Obviously the classic roast vegetable soup will never fail you. Again, experiment with the flavours, you don’t need to stick to a traditional veggie soup.
Don’t forget that most vegetables freeze well, this may not be your favourite option as you might prefer fresh ingredients, but it is still an option.
My mother started to let some vegetables show signs of new growth and then wait until they are ready to replant them in her vegetable garden. For those believers in slow living, you can try this.
Make some jam with certain vegetables, a flavourful chutney is basically the best when homemade.
Roasted vegetables
Any form of already cooked, roasted, fried or steamed vegetables can be used again in so many ways.
My all time favourite will always be an easy frittata, your vegetables with a delicious soft cheese, some spices or herbs for flavour and fill it up with milk + eggs.
A soup can also be your go to meal.
Having a small selection of all sorts of vegetables can work so well in a dhal, you can add a few spices, add some chickpeas or spinach and then some coconut milk, cream or yoghurt.
You can simply toss this into a bowl with fresh herbs for a salad and drizzle it with a herb oil or vinaigrette.
Many root vegetables are very easy to chop in smaller sizes and to include it into a bread or muffin recipe. Think of a simple bacon + cheese muffin, now add some butternut. Look at our rye bread recipe on our Journal and add some spring onions and sweet potato.
Fruit
Fruit can easily become over ripe without having a chance to really use it.
Look for something sweet you can bake, a cake or an apple tart. A lot of people have been baking banana bread, we have a few bananas that is over ripe and it is an easy go to recipe. Berries can be turned into a compote and this can be served over yoghurt for breakfast or ice cream or cake for desert.
Jam in a lot of varieties such as a marmalade for citrus or a preserve for those beautiful fruits like pears. These keeps really well.
Chop them smaller pieces and freeze them for smoothies.
Baked goods
From bread to cake and even cookies nothing needs to be wasted when you have too much of them around.
Bread can be sliced + cut into biscotti sized pieces; dry it out.
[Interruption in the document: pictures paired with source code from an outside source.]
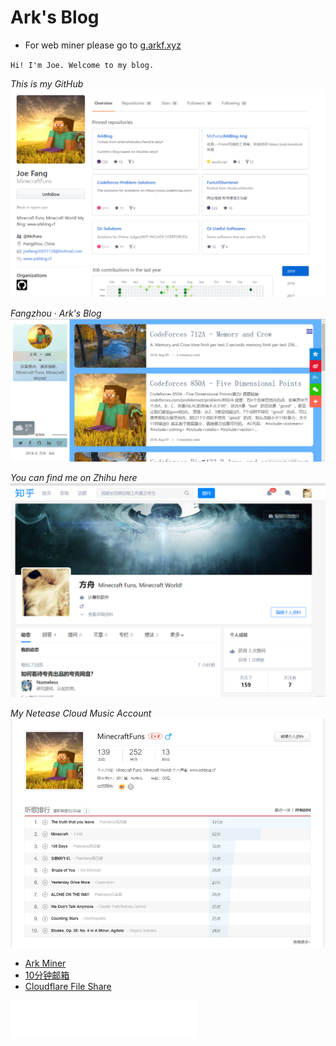 # Ark's Blog
* For web miner please go to [g.arkf.xyz](https://g.arkf.xyz/miner)

`Hi! I'm Joe. Welcome to my blog.`

*This is my GitHub*
[![](/github.png)](https://github.com/MinecraftFuns)

*Fangzhou · Ark's Blog*
[![](/blog.png)](https://www.arkblog.cf)

*You can find me on Zhihu here*
[![](/zhihu.png)](https://www.zhihu.com/people/minecraftfuns)

*My Netease Cloud Music Account*
[![](/netease.png)](https://music.163.com/#/user/home?id=61964347)

* [Ark Miner](https://g.arkf.xyz)
* [10分钟邮箱](https://m.arkf.xyz)
* [Cloudflare File Share](https://cf.arkf.xyz)

![](white.png)
<script async src="//pagead2.googlesyndication.com/pagead/js/adsbygoogle.js"></script> <script> (adsbygoogle = window.adsbygoogle || []).push({ google_ad_client: "ca-pub-4161171709893056", enable_page_level_ads: true }); </script>
<!-- Global site tag (gtag.js) - Google Analytics -->
<script async src="https://www.googletagmanager.com/gtag/js?id=UA-116309064-2"></script>
<script>
  window.dataLayer = window.dataLayer || [];
  function gtag(){dataLayer.push(arguments);}
  gtag('js', new Date());
  gtag('config', 'UA-116309064-2');
</script>
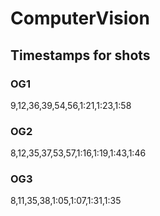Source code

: # ComputerVision
## Timestamps for shots
### OG1
9,12,36,39,54,56,1:21,1:23,1:58
### OG2
8,12,35,37,53,57,1:16,1:19,1:43,1:46
### OG3
8,11,35,38,1:05,1:07,1:31,1:35

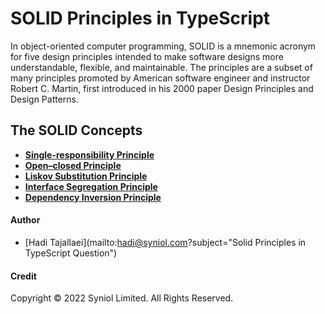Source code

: # SOLID Principles in TypeScript
In object-oriented computer programming, SOLID is a mnemonic acronym for 
five design principles intended to make software designs more understandable, 
flexible, and maintainable. The principles are a subset of many principles 
promoted by American software engineer and instructor Robert C. Martin, 
first introduced in his 2000 paper Design Principles and Design Patterns.


## The SOLID Concepts

 * [__Single-responsibility Principle__](https://github.com/syniol/solid-principles-ts/tree/main/src/single-responsibility)
 * [__Open–closed Principle__](https://github.com/syniol/solid-principles-ts/tree/main/src/open-closed)
 * [__Liskov Substitution Principle__](https://github.com/syniol/solid-principles-ts/tree/main/src/liskov-substitution)
 * [__Interface Segregation Principle__](https://github.com/syniol/solid-principles-ts/tree/main/src/interface-segregation)
 * [__Dependency Inversion Principle__](https://github.com/syniol/solid-principles-ts/tree/main/src/dependency-inversion)


#### Author

 * [Hadi Tajallaei](mailto:hadi@syniol.com?subject="Solid Principles in TypeScript Question")


#### Credit
Copyright &copy; 2022 Syniol Limited. All Rights Reserved.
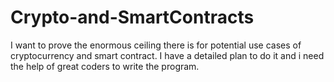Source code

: # Crypto-and-SmartContracts
I want to prove the enormous ceiling there is for potential use cases of cryptocurrency and smart contract. I have a detailed plan to do it and i need the help of great coders to write the program.
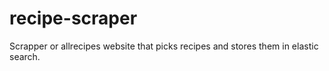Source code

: # recipe-scraper

Scrapper or allrecipes website that picks recipes and stores them in elastic search.

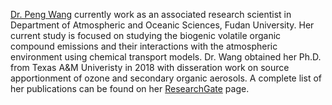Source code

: [Dr. Peng Wang](https://aos.fudan.edu.cn/9f/a1/c14810a434081/page.htm) currently work as an associated research scientist in Department of Atmospheric and Oceanic Sciences, Fudan University. Her current study is focused on studying the biogenic volatile organic compound emissions and their interactions with the atmospheric environment using chemical transport models. Dr. Wang obtained her Ph.D. from Texas A&M Univeristy in 2018 with disseration work on source apportionment of ozone and secondary organic aerosols. A complete list of her publications can be found on her [ResearchGate](https://www.researchgate.net/profile/Peng-Wang-226) page. 
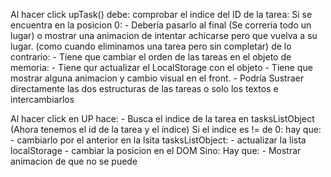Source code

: Al hacer click upTask() debe:
    comprobar el indice del ID de la tarea:
    Si se encuentra en la posicion 0:
        - Debería pasarlo al final (Se correría todo un lugar)
        o mostrar una animacion de intentar achicarse pero que vuelva a su lugar. (como cuando eliminamos una tarea pero sin completar)
    de lo contrario:
        - Tiene que cambiar el orden de las tareas en el objeto de memoria:
        - Tiene qur actualizar el LocalStorage con el objeto
        - Tiene que mostrar alguna animacion y cambio visual en el front. 
          - Podría Sustraer directamente las dos estructuras de las tareas o solo los textos e intercambiarlos

Al hacer click en UP hace:
    - Busca el indice de la tarea en tasksListObject (Ahora tenemos el id de la tarea y el índice)
    Si el indice es != de 0:
        hay que: 
            - cambiarlo por el anterior en la lsita tasksListObject:
            - actualizar la lista localStorage
            - cambiar la posicion en el DOM
    Sino:
        Hay que:
            - Mostrar animacion de que no se puede
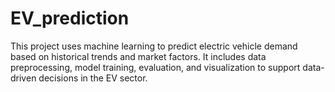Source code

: # EV_prediction
This project uses machine learning to predict electric vehicle demand based on historical trends and market factors. It includes data preprocessing, model training, evaluation, and visualization to support data-driven decisions in the EV sector.
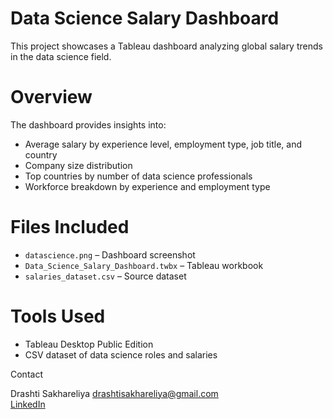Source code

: # Data Science Salary Dashboard

This project showcases a Tableau dashboard analyzing global salary trends in the data science field.

# Overview

The dashboard provides insights into:

- Average salary by experience level, employment type, job title, and country  
- Company size distribution  
- Top countries by number of data science professionals  
- Workforce breakdown by experience and employment type  

# Files Included

- `datascience.png` – Dashboard screenshot  
- `Data_Science_Salary_Dashboard.twbx` – Tableau workbook  
- `salaries_dataset.csv` – Source dataset  

# Tools Used

- Tableau Desktop Public Edition  
- CSV dataset of data science roles and salaries  

Contact

Drashti Sakhareliya
drashtisakhareliya@gmail.com  
[LinkedIn](https://www.linkedin.com/in/drashti-sakhareliya-55b92b221)
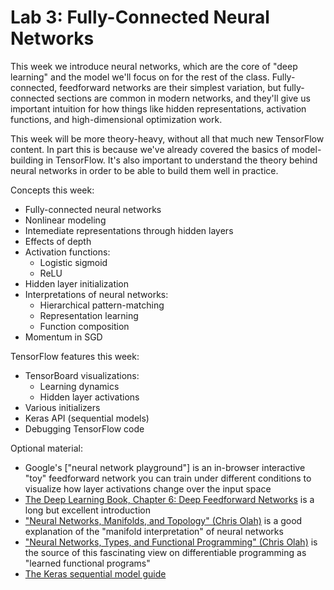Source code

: # Lab 3: Fully-Connected Neural Networks
This week we introduce neural networks, which are the core of "deep learning" and the model we'll focus on for the rest of the class.
Fully-connected, feedforward networks are their simplest variation, but fully-connected sections are common in modern networks, and they'll give us important intuition for how things like hidden representations, activation functions, and high-dimensional optimization work.

This week will be more theory-heavy, without all that much new TensorFlow content.
In part this is because we've already covered the basics of model-building in TensorFlow.
It's also important to understand the theory behind neural networks in order to be able to build them well in practice.

Concepts this week:
 - Fully-connected neural networks
 - Nonlinear modeling
 - Intemediate representations through hidden layers
 - Effects of depth
 - Activation functions:
    - Logistic sigmoid
    - ReLU
 - Hidden layer initialization
 - Interpretations of neural networks:
    - Hierarchical pattern-matching
    - Representation learning
    - Function composition
 - Momentum in SGD

TensorFlow features this week:
 - TensorBoard visualizations:
    - Learning dynamics
    - Hidden layer activations
 - Various initializers
 - Keras API (sequential models)
 - Debugging TensorFlow code

Optional material:
 - Google's ["neural network playground"] is an in-browser interactive "toy" feedforward network you can train under different conditions to visualize how layer activations change over the input space
 - [The Deep Learning Book, Chapter 6: Deep Feedforward Networks](http://www.deeplearningbook.org/contents/mlp.html) is a long but excellent introduction 
 - ["Neural Networks, Manifolds, and Topology" (Chris Olah)](https://colah.github.io/posts/2014-03-NN-Manifolds-Topology/) is a good explanation of the "manifold interpretation" of neural networks
 - ["Neural Networks, Types, and Functional Programming" (Chris Olah)](https://colah.github.io/posts/2015-09-NN-Types-FP/) is the source of this fascinating view on differentiable programming as "learned functional programs"
 - [The Keras sequential model guide](https://keras.io/getting-started/sequential-model-guide/)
Sweeter breads tend to really replace the need for biscotti and savoury breads turn into a perfect “cracker” kind of biscuit that you can use as a crouton in salads or soups or with creamy soft cheeses and dips as snacks.
Cookies can be crushed to be tart bases or cheesecake crusts for when you bake.
Cake pieces or pastries such as croissants and most breads can easily be turned into a baked pudding by covering it with a sweet egg milk mixture and placed in the oven, we always like to add a few extras such as dates. You can also change it to suit your taste; example, make use of your homemade jam.
Most breads can be crumbed and dried for when you might need bread crumbs for some binding, make sure it is completely dry and then place it into a sealed jar in your pantry.
There is definitely a lot more we can do with leftovers, but these tend to be the staple of most kitchens.
You will realise as you start to make one thing it often opens the opportunity for another item to be used in the same dish, like we would say in Afrikaans “twee vlieë met een klap”. A lot of these mentions above can be used for other dishes, be creative and try to make new creations using your leftovers.